Regarding anatomical variations, it is possible to classify HWW syndrome according the presence or not of septum or cervical fistulas in: type I, the vaginal septum is not perforated (Figure 5); type II, septal perforation is observed (Figure 6); and type III, the vaginal septum is unperforated with cervical fistula (Figure 7). 2 In the light of this anatomical classification, it is understood that the definitive treatment is surgical correction, in which the vaginal septum obstructing the hemi-uterus is resected, thus allowing communication with the vaginal lumen.
Pregnancies are more likely to occur in the uterus opposite to vaginal septation, although post-marsupialization increases the possibility of pregnancy on the side ipsilateral to renal agenesis. 2 The possibility of miscarriage is not ruled out; however, only 15% of patients with HWW syndrome present conceptional losses.
Patients with this pathology benefit from marsupialization of the septum that makes up the blind or fistulized vagina, in such a way that the menstrual content of the obstructed hemi-uterus is easily expelled from the cavity, thus preventing the formation of blood or hematopurulent collections.
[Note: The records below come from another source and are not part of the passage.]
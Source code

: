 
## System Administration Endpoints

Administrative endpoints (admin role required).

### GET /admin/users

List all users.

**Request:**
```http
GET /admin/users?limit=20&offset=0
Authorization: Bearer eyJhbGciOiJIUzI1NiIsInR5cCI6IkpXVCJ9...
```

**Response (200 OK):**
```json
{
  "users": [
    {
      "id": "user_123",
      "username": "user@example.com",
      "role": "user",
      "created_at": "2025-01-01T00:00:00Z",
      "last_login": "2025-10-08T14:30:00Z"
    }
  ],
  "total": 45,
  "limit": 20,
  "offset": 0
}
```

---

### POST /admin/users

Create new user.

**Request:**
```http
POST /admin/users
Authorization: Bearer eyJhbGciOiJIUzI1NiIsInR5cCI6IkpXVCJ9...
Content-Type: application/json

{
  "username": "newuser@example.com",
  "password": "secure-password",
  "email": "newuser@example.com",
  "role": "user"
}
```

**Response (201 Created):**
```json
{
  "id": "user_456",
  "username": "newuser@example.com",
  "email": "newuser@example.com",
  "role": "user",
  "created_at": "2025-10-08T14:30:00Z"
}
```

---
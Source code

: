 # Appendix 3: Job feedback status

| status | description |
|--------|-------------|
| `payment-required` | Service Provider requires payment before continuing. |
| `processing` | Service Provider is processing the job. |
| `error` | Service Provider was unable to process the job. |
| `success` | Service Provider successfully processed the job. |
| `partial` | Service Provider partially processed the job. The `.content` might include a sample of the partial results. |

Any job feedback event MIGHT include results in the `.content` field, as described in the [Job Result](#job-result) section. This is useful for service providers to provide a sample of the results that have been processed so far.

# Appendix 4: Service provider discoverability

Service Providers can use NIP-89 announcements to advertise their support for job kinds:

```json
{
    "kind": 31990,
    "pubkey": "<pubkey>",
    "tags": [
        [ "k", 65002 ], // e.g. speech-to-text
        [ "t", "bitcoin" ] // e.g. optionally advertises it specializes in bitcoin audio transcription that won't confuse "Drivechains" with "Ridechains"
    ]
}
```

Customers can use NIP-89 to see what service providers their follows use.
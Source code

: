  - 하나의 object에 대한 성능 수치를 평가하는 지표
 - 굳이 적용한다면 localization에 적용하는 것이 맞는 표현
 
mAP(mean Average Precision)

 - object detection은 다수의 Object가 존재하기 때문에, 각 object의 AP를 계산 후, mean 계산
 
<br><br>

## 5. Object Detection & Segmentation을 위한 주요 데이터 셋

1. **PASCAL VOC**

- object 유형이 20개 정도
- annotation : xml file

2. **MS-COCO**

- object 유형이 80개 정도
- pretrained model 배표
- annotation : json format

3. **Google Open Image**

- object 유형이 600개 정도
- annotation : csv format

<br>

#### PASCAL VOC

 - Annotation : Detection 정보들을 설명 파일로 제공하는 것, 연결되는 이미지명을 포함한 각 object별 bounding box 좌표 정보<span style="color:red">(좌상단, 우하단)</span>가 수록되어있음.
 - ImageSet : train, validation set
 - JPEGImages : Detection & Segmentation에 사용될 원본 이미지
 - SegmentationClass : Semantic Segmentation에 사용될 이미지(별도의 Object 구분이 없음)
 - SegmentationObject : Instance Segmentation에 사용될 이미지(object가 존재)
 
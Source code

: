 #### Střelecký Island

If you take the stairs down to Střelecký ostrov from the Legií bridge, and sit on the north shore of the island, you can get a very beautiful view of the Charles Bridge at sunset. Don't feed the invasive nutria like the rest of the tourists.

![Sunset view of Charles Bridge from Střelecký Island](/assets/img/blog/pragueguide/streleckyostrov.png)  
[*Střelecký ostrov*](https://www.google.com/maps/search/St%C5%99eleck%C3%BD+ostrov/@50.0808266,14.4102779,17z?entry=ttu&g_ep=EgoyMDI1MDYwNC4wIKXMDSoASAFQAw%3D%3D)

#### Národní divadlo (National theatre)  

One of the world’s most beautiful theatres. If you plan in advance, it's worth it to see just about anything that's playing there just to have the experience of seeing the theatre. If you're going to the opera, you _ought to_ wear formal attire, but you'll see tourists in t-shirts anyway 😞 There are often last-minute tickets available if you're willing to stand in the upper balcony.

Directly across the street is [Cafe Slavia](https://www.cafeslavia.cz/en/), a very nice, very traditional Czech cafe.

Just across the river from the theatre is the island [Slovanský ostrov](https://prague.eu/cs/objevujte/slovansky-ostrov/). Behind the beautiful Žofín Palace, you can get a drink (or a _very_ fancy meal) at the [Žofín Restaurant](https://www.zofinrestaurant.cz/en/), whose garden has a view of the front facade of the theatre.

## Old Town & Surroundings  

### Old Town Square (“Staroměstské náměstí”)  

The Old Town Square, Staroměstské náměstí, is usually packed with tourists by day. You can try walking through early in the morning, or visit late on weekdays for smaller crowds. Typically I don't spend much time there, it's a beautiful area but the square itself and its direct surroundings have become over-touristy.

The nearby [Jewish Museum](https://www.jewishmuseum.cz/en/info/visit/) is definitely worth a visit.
With respect to female urogenital malformations, only 3.53% present the diagnostic triad of the HWW syndrome. 4 Another study reveals that 2-3% of the population with fertility problems have HWW syndrome and that only 0.3% of the general population suffer from this pathology. 5 1 in 2 000-28 000 women can develop this syndrome 6; the differences in frequency are explained by the iceberg theory, which would account for the disparate and unclear prevalence of the syndrome, since many patients are asymptomatic and others are underdiagnosed.
CONCLUSIONS
The HWW syndrome is a rare Müllerian malformation that can have a significant impact on the life of the patient who is suffering from this pathology, given that morphological changes make them more prone to consult for gynecological infectious diseases or blood collections (hematometra or hematocolpos). Definitive surgical management of vaginal septum improves the quality of life of patients and reduces the risk of morbidities associated with the pathology. Obstetric results are always linked to the implantation site of pregnancy.
Adequate articulation between the different networks of health service providers is required for better follow-up and adequate management of patients with HWW.
ETHICAL CONSIDERATIONS
It is hereby declared that the subject of this investigation, as well as her legal representative, participated voluntarily, following the principle of confidentiality, were aware of the possible risks or discomforts, and had the right to refuse or withdraw from the study.